■ Task objective
The answer must be an exact copy of the entries that follow, with all images removed.

BEGIN

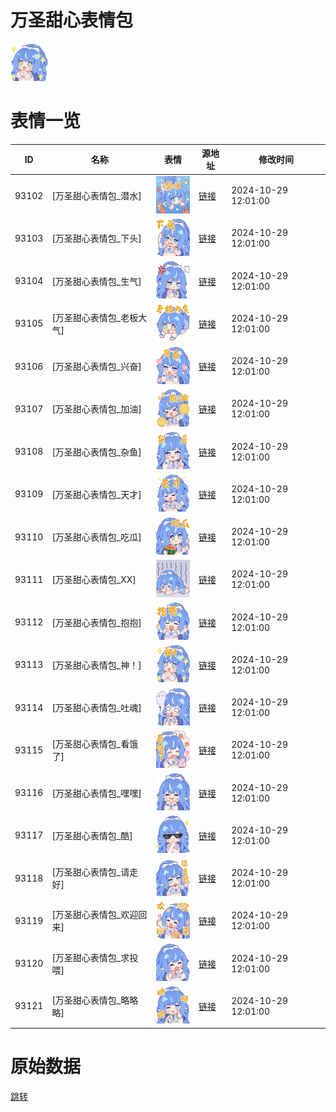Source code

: # 万圣甜心表情包

<img src="./cover.png" height="60" alt="cover" />

# 表情一览

|ID|名称|表情|源地址|修改时间|
|----|----|----|----|----|
|93102|[万圣甜心表情包_潜水]|<img src="./pic/093102_%5B万圣甜心表情包_潜水%5D.png" height="60" alt="潜水"/>|[链接](https://i0.hdslb.com/bfs/garb/8baa7c725f5732926f344cd4a4120960202c7612.png)|2024-10-29 12:01:00|
|93103|[万圣甜心表情包_下头]|<img src="./pic/093103_%5B万圣甜心表情包_下头%5D.png" height="60" alt="下头"/>|[链接](https://i0.hdslb.com/bfs/garb/257e0f6490f6678cd0b958aadd8ee34ec3551859.png)|2024-10-29 12:01:00|
|93104|[万圣甜心表情包_生气]|<img src="./pic/093104_%5B万圣甜心表情包_生气%5D.png" height="60" alt="生气"/>|[链接](https://i0.hdslb.com/bfs/garb/7fc1c35b73f8a88508930a7582eca411a8e4511e.png)|2024-10-29 12:01:00|
|93105|[万圣甜心表情包_老板大气]|<img src="./pic/093105_%5B万圣甜心表情包_老板大气%5D.png" height="60" alt="老板大气"/>|[链接](https://i0.hdslb.com/bfs/garb/ea3d9411a8af62d93364c1723cec20ed4f67445a.png)|2024-10-29 12:01:00|
|93106|[万圣甜心表情包_兴奋]|<img src="./pic/093106_%5B万圣甜心表情包_兴奋%5D.png" height="60" alt="兴奋"/>|[链接](https://i0.hdslb.com/bfs/garb/88c38c9e2e7402a4f5a81c90aa71d529f76c2ee6.png)|2024-10-29 12:01:00|
|93107|[万圣甜心表情包_加油]|<img src="./pic/093107_%5B万圣甜心表情包_加油%5D.png" height="60" alt="加油"/>|[链接](https://i0.hdslb.com/bfs/garb/a9bb44e9f5101da5e6dff7f824de8cd8739050ed.png)|2024-10-29 12:01:00|
|93108|[万圣甜心表情包_杂鱼]|<img src="./pic/093108_%5B万圣甜心表情包_杂鱼%5D.png" height="60" alt="杂鱼"/>|[链接](https://i0.hdslb.com/bfs/garb/fd78923b07ca0ef6d175666d94b1a28ddbaf8093.png)|2024-10-29 12:01:00|
|93109|[万圣甜心表情包_天才]|<img src="./pic/093109_%5B万圣甜心表情包_天才%5D.png" height="60" alt="天才"/>|[链接](https://i0.hdslb.com/bfs/garb/b07d42d9eeb86e074b6bd41df48007eeb66e5271.png)|2024-10-29 12:01:00|
|93110|[万圣甜心表情包_吃瓜]|<img src="./pic/093110_%5B万圣甜心表情包_吃瓜%5D.png" height="60" alt="吃瓜"/>|[链接](https://i0.hdslb.com/bfs/garb/da01ed117998c7ef51d86f0834ceecc29f5b0ab8.png)|2024-10-29 12:01:00|
|93111|[万圣甜心表情包_XX]|<img src="./pic/093111_%5B万圣甜心表情包_XX%5D.png" height="60" alt="XX"/>|[链接](https://i0.hdslb.com/bfs/garb/2b67c3637952365f31bb41f5b3d828d728bd162e.png)|2024-10-29 12:01:00|
|93112|[万圣甜心表情包_抱抱]|<img src="./pic/093112_%5B万圣甜心表情包_抱抱%5D.png" height="60" alt="抱抱"/>|[链接](https://i0.hdslb.com/bfs/garb/2ab5e98fb39210eeaa5da2e0182b36eec7eb1ca0.png)|2024-10-29 12:01:00|
|93113|[万圣甜心表情包_神！]|<img src="./pic/093113_%5B万圣甜心表情包_神！%5D.png" height="60" alt="神！"/>|[链接](https://i0.hdslb.com/bfs/garb/50aba8daf093234f90291afccc940f402a2b9918.png)|2024-10-29 12:01:00|
|93114|[万圣甜心表情包_吐魂]|<img src="./pic/093114_%5B万圣甜心表情包_吐魂%5D.png" height="60" alt="吐魂"/>|[链接](https://i0.hdslb.com/bfs/garb/7470fbdca3fd6a5f68f51bae99d738c5706acf14.png)|2024-10-29 12:01:00|
|93115|[万圣甜心表情包_看饿了]|<img src="./pic/093115_%5B万圣甜心表情包_看饿了%5D.png" height="60" alt="看饿了"/>|[链接](https://i0.hdslb.com/bfs/garb/03e0d511c611ef33aeb86778713d57233e82ef8b.png)|2024-10-29 12:01:00|
|93116|[万圣甜心表情包_嘿嘿]|<img src="./pic/093116_%5B万圣甜心表情包_嘿嘿%5D.png" height="60" alt="嘿嘿"/>|[链接](https://i0.hdslb.com/bfs/garb/28c3ca24d8ea9ca5c0f7266e210bed17eb930356.png)|2024-10-29 12:01:00|
|93117|[万圣甜心表情包_酷]|<img src="./pic/093117_%5B万圣甜心表情包_酷%5D.png" height="60" alt="酷"/>|[链接](https://i0.hdslb.com/bfs/garb/a0944fd82dfb7089563a8721d8acd1b4654e6a13.png)|2024-10-29 12:01:00|
|93118|[万圣甜心表情包_请走好]|<img src="./pic/093118_%5B万圣甜心表情包_请走好%5D.png" height="60" alt="请走好"/>|[链接](https://i0.hdslb.com/bfs/garb/150cc78e43a867f809cbfc8682cfee6404c6a545.png)|2024-10-29 12:01:00|
|93119|[万圣甜心表情包_欢迎回来]|<img src="./pic/093119_%5B万圣甜心表情包_欢迎回来%5D.png" height="60" alt="欢迎回来"/>|[链接](https://i0.hdslb.com/bfs/garb/efc26cdc65e182cb0837c9e87cd5267182262dd1.png)|2024-10-29 12:01:00|
|93120|[万圣甜心表情包_求投喂]|<img src="./pic/093120_%5B万圣甜心表情包_求投喂%5D.png" height="60" alt="求投喂"/>|[链接](https://i0.hdslb.com/bfs/garb/ca84934b66bc0b0f9483045590f4bcf652040388.png)|2024-10-29 12:01:00|
|93121|[万圣甜心表情包_略略略]|<img src="./pic/093121_%5B万圣甜心表情包_略略略%5D.png" height="60" alt="略略略"/>|[链接](https://i0.hdslb.com/bfs/garb/decfab7eb3fd364acee9b43f2eb08b5f8f2b295a.png)|2024-10-29 12:01:00|

# 原始数据

[跳转](./raw.json)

END

■ Output below
Source code

: # 万圣甜心表情包

<img src="./cover.png" height="60" alt="cover" />

# 表情一览

|ID|名称|表情|源地址|修改时间|
|----|----|----|----|----|
|93102|[万圣甜心表情包_潜水]|<img src="./pic/093102_%5B万圣甜心表情包_潜水%5D.png" height="60" alt="潜水"/>|[链接](https://i0.hdslb.com/bfs/garb/8baa7c725f5732926f344cd4a4120960202c7612.png)|2024-10-29 12:01:00|
|93103|[万圣甜心表情包_下头]|<img src="./pic/093103_%5B万圣甜心表情包_下头%5D.png" height="60" alt="下头"/>|[链接](https://i0.hdslb.com/bfs/garb/257e0f6490f6678cd0b958aadd8ee34ec3551859.png)|2024-10-29 12:01:00|
|93104|[万圣甜心表情包_生气]|<img src="./pic/093104_%5B万圣甜心表情包_生气%5D.png" height="60" alt="生气"/>|[链接](https://i0.hdslb.com/bfs/garb/7fc1c35b73f8a88508930a7582eca411a8e4511e.png)|2024-10-29 12:01:00|
|93105|[万圣甜心表情包_老板大气]|<img src="./pic/093105_%5B万圣甜心表情包_老板大气%5D.png" height="60" alt="老板大气"/>|[链接](https://i0.hdslb.com/bfs/garb/ea3d9411a8af62d93364c1723cec20ed4f67445a.png)|2024-10-29 12:01:00|
|93106|[万圣甜心表情包_兴奋]|<img src="./pic/093106_%5B万圣甜心表情包_兴奋%5D.png" height="60" alt="兴奋"/>|[链接](https://i0.hdslb.com/bfs/garb/88c38c9e2e7402a4f5a81c90aa71d529f76c2ee6.png)|2024-10-29 12:01:00|
|93107|[万圣甜心表情包_加油]|<img src="./pic/093107_%5B万圣甜心表情包_加油%5D.png" height="60" alt="加油"/>|[链接](https://i0.hdslb.com/bfs/garb/a9bb44e9f5101da5e6dff7f824de8cd8739050ed.png)|2024-10-29 12:01:00|
|93108|[万圣甜心表情包_杂鱼]|<img src="./pic/093108_%5B万圣甜心表情包_杂鱼%5D.png" height="60" alt="杂鱼"/>|[链接](https://i0.hdslb.com/bfs/garb/fd78923b07ca0ef6d175666d94b1a28ddbaf8093.png)|2024-10-29 12:01:00|
|93109|[万圣甜心表情包_天才]|<img src="./pic/093109_%5B万圣甜心表情包_天才%5D.png" height="60" alt="天才"/>|[链接](https://i0.hdslb.com/bfs/garb/b07d42d9eeb86e074b6bd41df48007eeb66e5271.png)|2024-10-29 12:01:00|
|93110|[万圣甜心表情包_吃瓜]|<img src="./pic/093110_%5B万圣甜心表情包_吃瓜%5D.png" height="60" alt="吃瓜"/>|[链接](https://i0.hdslb.com/bfs/garb/da01ed117998c7ef51d86f0834ceecc29f5b0ab8.png)|2024-10-29 12:01:00|
|93111|[万圣甜心表情包_XX]|<img src="./pic/093111_%5B万圣甜心表情包_XX%5D.png" height="60" alt="XX"/>|[链接](https://i0.hdslb.com/bfs/garb/2b67c3637952365f31bb41f5b3d828d728bd162e.png)|2024-10-29 12:01:00|
|93112|[万圣甜心表情包_抱抱]|<img src="./pic/093112_%5B万圣甜心表情包_抱抱%5D.png" height="60" alt="抱抱"/>|[链接](https://i0.hdslb.com/bfs/garb/2ab5e98fb39210eeaa5da2e0182b36eec7eb1ca0.png)|2024-10-29 12:01:00|
|93113|[万圣甜心表情包_神！]|<img src="./pic/093113_%5B万圣甜心表情包_神！%5D.png" height="60" alt="神！"/>|[链接](https://i0.hdslb.com/bfs/garb/50aba8daf093234f90291afccc940f402a2b9918.png)|2024-10-29 12:01:00|
|93114|[万圣甜心表情包_吐魂]|<img src="./pic/093114_%5B万圣甜心表情包_吐魂%5D.png" height="60" alt="吐魂"/>|[链接](https://i0.hdslb.com/bfs/garb/7470fbdca3fd6a5f68f51bae99d738c5706acf14.png)|2024-10-29 12:01:00|
|93115|[万圣甜心表情包_看饿了]|<img src="./pic/093115_%5B万圣甜心表情包_看饿了%5D.png" height="60" alt="看饿了"/>|[链接](https://i0.hdslb.com/bfs/garb/03e0d511c611ef33aeb86778713d57233e82ef8b.png)|2024-10-29 12:01:00|
|93116|[万圣甜心表情包_嘿嘿]|<img src="./pic/093116_%5B万圣甜心表情包_嘿嘿%5D.png" height="60" alt="嘿嘿"/>|[链接](https://i0.hdslb.com/bfs/garb/28c3ca24d8ea9ca5c0f7266e210bed17eb930356.png)|2024-10-29 12:01:00|
|93117|[万圣甜心表情包_酷]|<img src="./pic/093117_%5B万圣甜心表情包_酷%5D.png" height="60" alt="酷"/>|[链接](https://i0.hdslb.com/bfs/garb/a0944fd82dfb7089563a8721d8acd1b4654e6a13.png)|2024-10-29 12:01:00|
|93118|[万圣甜心表情包_请走好]|<img src="./pic/093118_%5B万圣甜心表情包_请走好%5D.png" height="60" alt="请走好"/>|[链接](https://i0.hdslb.com/bfs/garb/150cc78e43a867f809cbfc8682cfee6404c6a545.png)|2024-10-29 12:01:00|
|93119|[万圣甜心表情包_欢迎回来]|<img src="./pic/093119_%5B万圣甜心表情包_欢迎回来%5D.png" height="60" alt="欢迎回来"/>|[链接](https://i0.hdslb.com/bfs/garb/efc26cdc65e182cb0837c9e87cd5267182262dd1.png)|2024-10-29 12:01:00|
|93120|[万圣甜心表情包_求投喂]|<img src="./pic/093120_%5B万圣甜心表情包_求投喂%5D.png" height="60" alt="求投喂"/>|[链接](https://i0.hdslb.com/bfs/garb/ca84934b66bc0b0f9483045590f4bcf652040388.png)|2024-10-29 12:01:00|
|93121|[万圣甜心表情包_略略略]|<img src="./pic/093121_%5B万圣甜心表情包_略略略%5D.png" height="60" alt="略略略"/>|[链接](https://i0.hdslb.com/bfs/garb/decfab7eb3fd364acee9b43f2eb08b5f8f2b295a.png)|2024-10-29 12:01:00|

# 原始数据

[跳转](./raw.json)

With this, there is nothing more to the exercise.